DIRECTIONS → From the entries that follow, copy exactly the lines beginning at the line holding "für Animationsfilm. ##" and continuing through the line holding "Registrierte Nutzer können".

MATERIAL PROVIDED →
──────────────────────────────

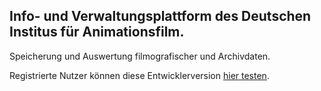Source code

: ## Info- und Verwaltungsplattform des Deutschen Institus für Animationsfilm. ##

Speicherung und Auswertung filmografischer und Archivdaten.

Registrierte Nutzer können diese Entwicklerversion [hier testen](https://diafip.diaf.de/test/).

──────────────────────────────

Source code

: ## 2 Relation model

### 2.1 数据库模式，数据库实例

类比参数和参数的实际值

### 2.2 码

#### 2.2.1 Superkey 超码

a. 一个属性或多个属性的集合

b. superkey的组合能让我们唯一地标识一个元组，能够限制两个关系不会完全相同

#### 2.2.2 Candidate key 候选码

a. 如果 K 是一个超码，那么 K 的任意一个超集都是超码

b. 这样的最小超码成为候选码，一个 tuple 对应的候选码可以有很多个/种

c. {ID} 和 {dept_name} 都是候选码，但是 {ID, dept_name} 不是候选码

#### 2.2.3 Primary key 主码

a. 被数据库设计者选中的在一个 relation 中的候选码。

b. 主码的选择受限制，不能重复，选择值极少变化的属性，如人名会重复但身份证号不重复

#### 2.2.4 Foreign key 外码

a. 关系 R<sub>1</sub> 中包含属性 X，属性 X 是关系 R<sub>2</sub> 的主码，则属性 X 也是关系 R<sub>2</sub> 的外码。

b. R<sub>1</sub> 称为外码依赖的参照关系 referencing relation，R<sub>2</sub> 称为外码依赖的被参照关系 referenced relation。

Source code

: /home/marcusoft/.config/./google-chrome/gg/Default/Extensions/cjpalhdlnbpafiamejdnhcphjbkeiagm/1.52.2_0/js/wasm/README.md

──────────────────────────────

PROBLEM SOLUTION →
: ## Info- und Verwaltungsplattform des Deutschen Institus für Animationsfilm. ##

Speicherung und Auswertung filmografischer und Archivdaten.

Registrierte Nutzer können diese Entwicklerversion [hier testen](https://diafip.diaf.de/test/).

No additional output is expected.